The Kingdom of God PART 2: The Good News
The very first thing Jesus says in our earliest gospel is that he has wonderful news, that “the kingdom of God” has arrived. Jesus chose these words with intent. Nowadays people hear them and think “Yeah, yeah, Bible stuff.” Even when they hear “good news” they still think of “Bible stuff.” But Jesus really wanted to communicate how awesome this news was.
I prefer to render the passage like this:
The time is has arrived and the kingdom of God has come to you. Shift your consciousness and take in this good news.
The kingdom of God, then – whether by my rendering, the King James Version or any literal translation – is something good that was present while Jesus was speaking. That is, by 30 AD or so. “The time is at hand” has a specific meaning after all.

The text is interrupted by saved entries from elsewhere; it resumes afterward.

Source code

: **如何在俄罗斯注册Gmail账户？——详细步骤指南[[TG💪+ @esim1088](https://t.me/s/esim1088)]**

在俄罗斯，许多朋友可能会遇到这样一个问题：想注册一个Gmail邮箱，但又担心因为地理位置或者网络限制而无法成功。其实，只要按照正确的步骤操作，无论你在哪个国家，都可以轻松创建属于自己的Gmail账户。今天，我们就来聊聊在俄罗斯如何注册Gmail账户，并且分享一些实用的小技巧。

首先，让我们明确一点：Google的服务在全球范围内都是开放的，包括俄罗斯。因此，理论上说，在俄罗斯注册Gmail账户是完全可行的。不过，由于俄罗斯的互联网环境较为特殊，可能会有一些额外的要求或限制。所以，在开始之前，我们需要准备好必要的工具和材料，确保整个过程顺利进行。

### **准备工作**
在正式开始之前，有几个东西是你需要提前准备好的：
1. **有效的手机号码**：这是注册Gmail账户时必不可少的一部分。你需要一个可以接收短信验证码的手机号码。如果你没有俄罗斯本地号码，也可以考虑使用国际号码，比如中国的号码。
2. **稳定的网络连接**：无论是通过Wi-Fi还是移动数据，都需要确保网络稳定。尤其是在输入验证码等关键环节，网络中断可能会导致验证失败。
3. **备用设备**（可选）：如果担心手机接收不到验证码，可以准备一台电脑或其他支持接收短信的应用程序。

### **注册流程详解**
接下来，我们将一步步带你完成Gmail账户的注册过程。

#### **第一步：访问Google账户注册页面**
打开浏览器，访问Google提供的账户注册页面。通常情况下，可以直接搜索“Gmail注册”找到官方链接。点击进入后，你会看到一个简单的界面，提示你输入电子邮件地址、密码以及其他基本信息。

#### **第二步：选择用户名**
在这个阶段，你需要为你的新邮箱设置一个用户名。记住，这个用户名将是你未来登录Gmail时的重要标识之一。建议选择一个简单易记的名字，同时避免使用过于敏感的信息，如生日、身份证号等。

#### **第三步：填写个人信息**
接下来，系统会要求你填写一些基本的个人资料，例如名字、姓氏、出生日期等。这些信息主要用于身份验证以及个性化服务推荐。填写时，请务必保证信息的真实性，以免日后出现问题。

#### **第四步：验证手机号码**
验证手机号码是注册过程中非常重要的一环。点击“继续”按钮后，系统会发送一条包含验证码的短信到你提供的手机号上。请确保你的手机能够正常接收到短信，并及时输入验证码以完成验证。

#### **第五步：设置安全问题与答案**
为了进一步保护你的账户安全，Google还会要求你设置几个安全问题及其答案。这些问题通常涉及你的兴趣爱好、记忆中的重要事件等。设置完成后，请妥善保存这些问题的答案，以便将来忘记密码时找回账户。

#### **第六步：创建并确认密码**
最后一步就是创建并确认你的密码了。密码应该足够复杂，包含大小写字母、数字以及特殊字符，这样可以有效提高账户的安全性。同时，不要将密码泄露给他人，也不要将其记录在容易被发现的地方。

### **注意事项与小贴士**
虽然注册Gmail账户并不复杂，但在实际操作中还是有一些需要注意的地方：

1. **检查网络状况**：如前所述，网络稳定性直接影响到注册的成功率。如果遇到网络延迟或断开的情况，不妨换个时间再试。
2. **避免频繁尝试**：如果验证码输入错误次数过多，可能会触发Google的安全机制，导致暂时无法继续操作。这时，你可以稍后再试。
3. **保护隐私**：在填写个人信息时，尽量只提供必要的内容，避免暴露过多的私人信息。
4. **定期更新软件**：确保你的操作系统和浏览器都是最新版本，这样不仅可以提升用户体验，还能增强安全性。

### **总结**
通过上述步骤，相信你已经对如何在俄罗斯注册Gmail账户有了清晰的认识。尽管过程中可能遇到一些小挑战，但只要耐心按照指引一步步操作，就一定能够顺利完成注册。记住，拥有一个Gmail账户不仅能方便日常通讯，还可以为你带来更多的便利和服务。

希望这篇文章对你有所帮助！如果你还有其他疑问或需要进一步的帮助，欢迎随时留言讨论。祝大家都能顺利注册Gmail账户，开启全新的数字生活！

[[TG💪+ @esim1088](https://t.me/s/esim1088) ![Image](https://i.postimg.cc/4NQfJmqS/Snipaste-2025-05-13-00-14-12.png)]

Bear in mind that Jesus may have created this phrase. It never appears in the Hebrew Bible and I’ve yet to find it used prior to Jesus. Now, before we examine what Jesus meant by this, let’s clear out some of the underbrush:
If Jesus had wanted this phrase to mean something like “the end of the world and a thousand year reign with Christ,” he could have used “the end of days.” People would have understood that, coming as it does from the apocalyptic book of Daniel… a book that pretty much every religious person of his place and time knew.
If he had meant that he was now the agent of the great King of the universe and would be ruling on His behalf, he could also have used any number of royal or imperial terms. Those would have been immediately understood as well.
If Jesus had meant, “the great change or break in history,” he wouldn’t have taught (tirelessly) that this kingdom of God would be sown into the world, and that it would grow slowly, as do grains and herbs.
One serious problem with traditional interpretations of this phrase is that they require the passage to come as part of a complete system. Many people, and many ministers in particular, have an emotional need for everything to fit into some sort, any sort, of big picture. And that, as it used to be said, is to put the cart before the horse.
To interpret this as “related to the kingship of God,” or anything else is to shove this phrase into a pre-existing larger picture. And that’s just bad interpretation. This phrase does not have to fit into someone else’s doctrinal model. What matters is what Jesus meant by it, not what religions about Jesus have to say about it.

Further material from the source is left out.